The health package forms part of a broader Federal Government response to the outbreak. (ABC News: Matt Roberts)
The Federal Government is pouring $2.4 billion into the healthcare sector in a bid to better prepare Australia for a major coronavirus outbreak.
The money is part of the Government’s multi-billion-dollar response to the spread of COVID-19, which has already led to fatalities in Australia.
It comes after the Government announced it had struck a billion-dollar deal with the states and territories to help cover the public health costs associated with treating coronavirus.
So, where is the rest of the money going?
Money to help people get health advice
There’s no need for alarm or panic if you just have flu symptoms, according to chief medical officer Brendan Murphy.
He only wants people getting tested if they have recently travelled overseas or have been in contact with someone who has contracted coronavirus.
You can call the Coronavirus Health Information Line on 1800 020 080 or the Health Direct Helpline on 1800 022 222 if you have any concerns.
The Federal Government has injected an extra $50 million in funding to boost staff numbers so that phone calls are answered promptly.
A $30 million health campaign will also be rolled out soon to provide practical advice on how Australians can keep healthy and what to do if you fall ill.
About 80 per cent of people who contract coronavirus will only have mild symptoms and will not need ongoing medical care.
To ensure hospitals and local GPs aren’t overwhelmed, the Federal Government is providing $206.7 million to set up respiratory clinics.
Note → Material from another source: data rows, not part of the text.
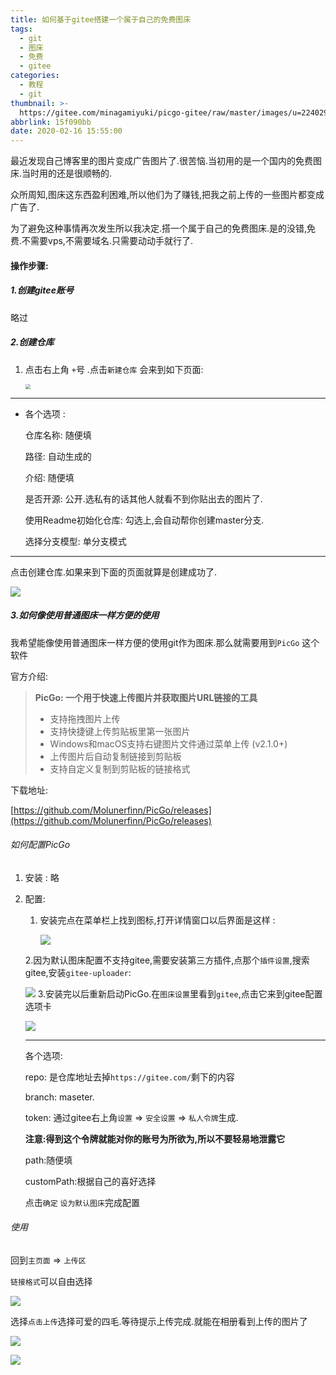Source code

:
 ```yaml
---
title: 如何基于gitee搭建一个属于自己的免费图床
tags:
  - git
  - 图床
  - 免费
  - gitee
categories:
  - 教程
  - git
thumbnail: >-
  https://gitee.com/minagamiyuki/picgo-gitee/raw/master/images/u=2240296515,3412302748&fm=26&gp=0.jpg
abbrlink: 15f090bb
date: 2020-02-16 15:55:00
---
```



最近发现自己博客里的图片变成广告图片了.很苦恼.当初用的是一个国内的免费图床.当时用的还是很顺畅的.

众所周知,图床这东西盈利困难,所以他们为了赚钱,把我之前上传的一些图片都变成广告了.

为了避免这种事情再次发生所以我决定.搭一个属于自己的免费图床.是的没错,免费.不需要vps,不需要域名.只需要动动手就行了.

<!-- more -->

#### 操作步骤:

##### 1.创建gitee账号

略过

##### 2.创建仓库

1. 点击右上角 `+`号 .点击`新建仓库` 会来到如下页面:

   <img src="https://gitee.com/minagamiyuki/picgo-gitee/raw/master/images/截屏2020-02-16下午3.08.06.png" style="zoom:50%;" />

------------

* 各个选项 :

  仓库名称:  随便填

  路径:  自动生成的

  介绍:   随便填

  是否开源:   公开.选私有的话其他人就看不到你贴出去的图片了.

  使用Readme初始化仓库:  勾选上,会自动帮你创建master分支.

  选择分支模型:  单分支模式

-------------

点击创建仓库.如果来到下面的页面就算是创建成功了.

![](https://gitee.com/minagamiyuki/picgo-gitee/raw/master/images/20200216151721.png)

##### 3.如何像使用普通图床一样方便的使用

我希望能像使用普通图床一样方便的使用git作为图床.那么就需要用到`PicGo` 这个软件

官方介绍:

> **PicGo: 一个用于快速上传图片并获取图片URL链接的工具**
>
> - 支持拖拽图片上传
> - 支持快捷键上传剪贴板里第一张图片
> - Windows和macOS支持右键图片文件通过菜单上传 (v2.1.0+)
> - 上传图片后自动复制链接到剪贴板
> - 支持自定义复制到剪贴板的链接格式

下载地址:

[https://github.com/Molunerfinn/PicGo/releases](https://github.com/Molunerfinn/PicGo/releases)

###### 如何配置PicGo

1. 安装 : 略

2. 配置:

   1. 安装完点在菜单栏上找到图标,打开详情窗口以后界面是这样 :

      ![](https://gitee.com/minagamiyuki/picgo-gitee/raw/master/images/20200216152759.png)

    2.因为默认图床配置不支持gitee,需要安装第三方插件,点那个`插件设置`,搜索gitee,安装`gitee-uploader`:

   ![](https://gitee.com/minagamiyuki/picgo-gitee/raw/master/images/截屏2020-02-16下午3.31.44.png) 3.安装完以后重新启动PicGo.在`图床设置`里看到`gitee`,点击它来到gitee配置选项卡

   ![](https://gitee.com/minagamiyuki/picgo-gitee/raw/master/images/截屏2020-02-16下午3.35.01.png)

   ---------------------

   各个选项:

   repo: 是仓库地址去掉`https://gitee.com/`剩下的内容

   branch: maseter.

   token: 通过gitee右上角`设置` => `安全设置` => `私人令牌`生成. 

   ​	**注意:得到这个令牌就能对你的账号为所欲为,所以不要轻易地泄露它**

   path:随便填

   customPath:根据自己的喜好选择

   点击`确定` `设为默认图床`完成配置



###### 使用

回到`主页面`  => `上传区`

`链接格式`可以自由选择

![](https://gitee.com/minagamiyuki/picgo-gitee/raw/master/images/20200216152759.png)

选择`点击上传`选择可爱的四毛.等待提示上传完成.就能在相册看到上传的图片了

![](https://gitee.com/minagamiyuki/picgo-gitee/raw/master/images/image-20200216155136768.png)

![](https://gitee.com/minagamiyuki/picgo-gitee/raw/master/images/截屏2020-02-16下午3.53.10.png)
They will be a one-stop shop where people who are concerned about coronavirus can seek medical advice and get tested.
Some of these clinics have already been established across the states, including a drive-through clinic in South Australia.
The Federal Government says it’s in discussions with the primary health networks about where additional clinics should be set up.
Testing for coronavirus
About 20,000 Australians have been tested for coronavirus and there are just over 100 confirmed cases
There will now be a dedicated Medicare-funded and bulk-billed pathology test that will check for COVID-19 and the flu.
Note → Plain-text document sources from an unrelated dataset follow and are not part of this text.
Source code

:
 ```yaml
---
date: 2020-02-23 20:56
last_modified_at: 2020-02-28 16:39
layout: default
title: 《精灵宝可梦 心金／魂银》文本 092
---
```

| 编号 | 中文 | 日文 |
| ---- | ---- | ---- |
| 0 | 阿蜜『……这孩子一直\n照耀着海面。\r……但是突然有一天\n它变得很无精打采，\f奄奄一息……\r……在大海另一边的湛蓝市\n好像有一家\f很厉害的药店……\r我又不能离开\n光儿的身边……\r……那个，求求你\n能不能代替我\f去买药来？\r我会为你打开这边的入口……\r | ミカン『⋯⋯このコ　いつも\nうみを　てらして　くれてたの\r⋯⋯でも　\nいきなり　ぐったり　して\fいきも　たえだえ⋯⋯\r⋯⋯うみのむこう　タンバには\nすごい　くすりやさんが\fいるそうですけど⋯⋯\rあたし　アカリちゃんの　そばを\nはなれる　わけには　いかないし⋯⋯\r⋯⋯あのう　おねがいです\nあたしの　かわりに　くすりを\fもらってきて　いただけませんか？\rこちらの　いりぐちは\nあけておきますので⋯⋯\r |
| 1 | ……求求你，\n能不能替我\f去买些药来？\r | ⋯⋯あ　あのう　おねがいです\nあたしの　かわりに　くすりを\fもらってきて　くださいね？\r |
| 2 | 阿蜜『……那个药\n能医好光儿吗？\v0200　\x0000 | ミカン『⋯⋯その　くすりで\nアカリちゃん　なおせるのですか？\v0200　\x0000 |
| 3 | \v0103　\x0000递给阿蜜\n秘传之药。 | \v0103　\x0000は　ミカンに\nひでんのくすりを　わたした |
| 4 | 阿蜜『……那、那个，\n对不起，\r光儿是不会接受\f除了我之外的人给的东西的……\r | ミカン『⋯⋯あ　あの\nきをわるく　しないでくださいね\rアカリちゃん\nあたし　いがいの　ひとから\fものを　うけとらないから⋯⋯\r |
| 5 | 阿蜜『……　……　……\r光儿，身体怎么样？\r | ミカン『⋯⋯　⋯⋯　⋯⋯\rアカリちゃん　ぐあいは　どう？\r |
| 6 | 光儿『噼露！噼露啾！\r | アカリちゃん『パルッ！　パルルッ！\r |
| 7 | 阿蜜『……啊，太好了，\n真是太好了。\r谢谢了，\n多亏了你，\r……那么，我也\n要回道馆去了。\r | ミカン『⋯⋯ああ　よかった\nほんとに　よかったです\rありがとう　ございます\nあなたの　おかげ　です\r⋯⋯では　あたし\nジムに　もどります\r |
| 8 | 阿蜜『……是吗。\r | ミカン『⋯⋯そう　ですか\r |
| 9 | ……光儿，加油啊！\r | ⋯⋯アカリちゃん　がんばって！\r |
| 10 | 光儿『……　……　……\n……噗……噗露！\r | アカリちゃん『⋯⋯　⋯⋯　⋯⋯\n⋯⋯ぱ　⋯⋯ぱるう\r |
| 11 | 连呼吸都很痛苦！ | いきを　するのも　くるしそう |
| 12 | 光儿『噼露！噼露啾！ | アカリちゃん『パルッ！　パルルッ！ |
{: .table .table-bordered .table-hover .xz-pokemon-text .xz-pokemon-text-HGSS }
The Federal Government estimates this will cost $170 million, while additional money will also be made available to ensure the elderly can be tested from the comfort of their nursing homes.
Are there enough staff to look after the elderly?
The Australian Nursey and Midwifery Association has raised concerns that the aged care sector is already understaffed.
It has warned there won’t be enough workers to care for the elderly if a major outbreak was to occur.
The Federal Government insists that additional aged care staff will be sent to facilities when needed, and has announced $101 million for nursing homes to hire workers and train staff in infection control.
As to where the extra staff will come from, federal Health Minister Greg Hunt told AM that several options are being considered.
“We are looking at medical staff that have been part-time or out of the workforce for a time to either upgraded their hours or consider requalifying,” he said.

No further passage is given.